Dave Foreman, an environmental activist and founder of the Rewilding Institute, which promotes continental-level conservation, is scheduled to speak tonight at Fort Lewis College. The talk will begin at 7 p.m. in Noble Hall, Room 130. The talk is free.

The San Juan Mountains could play an important role in establishing a chain of uninterrupted wilderness for wildlife - including large carnivores - that stretches from Alaska to Mexico, a lifelong environmental activist will tell an audience in Durango tonight.

We have to rebuild wilderness. The mountains shouldn't be death traps for wildlife.

- David Foreman

"The Southern Rockies are a hot spot as a link in a wildlands network," David Foreman said in an interview this week from his home in New Mexico. "Yellowstone (National Park) and areas such as the Weminuche Wilderness aren't big enough alone."

Foreman was a co-founder in 1980 of Earth First!, a radical group dedicated to stopping environmental degradation by any means - spiking trees to prevent logging or sabotaging power lines. A decade later he changed tactics, founding the Wildlands Project, the New Mexico Wilderness Alliance and the Rewilding Institute.

In his presentation at Fort Lewis College tonight, Foreman will discuss rewilding, which he defines as creating along the spine of the continent wilderness areas linked by corridors of safe passage so wildlife can live unmolested by the comings and goings of humans.

Linking the Weminuche Wilderness and the Maroon Bells Wilderness in Central Colorado through land easements and/or highway overpasses or underpasses is an example. Such connections would nullify some of the impacts of blacktop highways and urban development.

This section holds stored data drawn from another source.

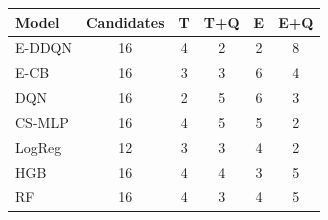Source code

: \begin{tabular}{lccccc}
\toprule
Model & Candidates & T & T+Q & E & E+Q \\
\midrule
E-DDQN & 16 & 4 & 2 & 2 & 8 \\
E-CB & 16 & 3 & 3 & 6 & 4 \\
DQN & 16 & 2 & 5 & 6 & 3 \\
CS-MLP & 16 & 4 & 5 & 5 & 2 \\
LogReg & 12 & 3 & 3 & 4 & 2 \\
HGB & 16 & 4 & 4 & 3 & 5 \\
RF & 16 & 4 & 3 & 4 & 5 \\
\bottomrule
\end{tabular}

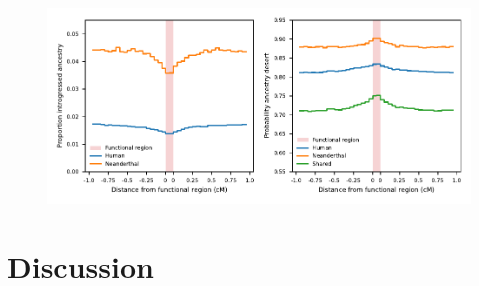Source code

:\documentclass{article}
\begin{document}
\begin{figure}[t!]
    \centering
    \includegraphics{../figures/introgression_deserts.SD_0.02.pdf}
    \caption{
        \textbf{}
    }
    \label{fig:deserts}
\end{figure}

\section*{Discussion}
\end{document}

"Rewilding goes beyond old conservation efforts, which aimed to protect what existed," Foreman said. "We have to rebuild wilderness. The mountains shouldn't be death traps for wildlife.

"We don't have to study the issue anymore," Foreman said. "Looking at a map of road kill tells us what we need to do. The reintroduction of large carnivores, including wolves, wolverines and mountain lions, would keep the ecosystem healthy."

Public support, including private landowners, already exists for such measures, Foreman said, citing a combination of public and private interests to make the Galisteo Basin between the Sandia and Sangre de Cristo mountains in New Mexico a safe zone for wildlife.

Foreman's presentation is part of the free Life-Long Learning Lecture Series presented by the Professional Associates of Fort Lewis College.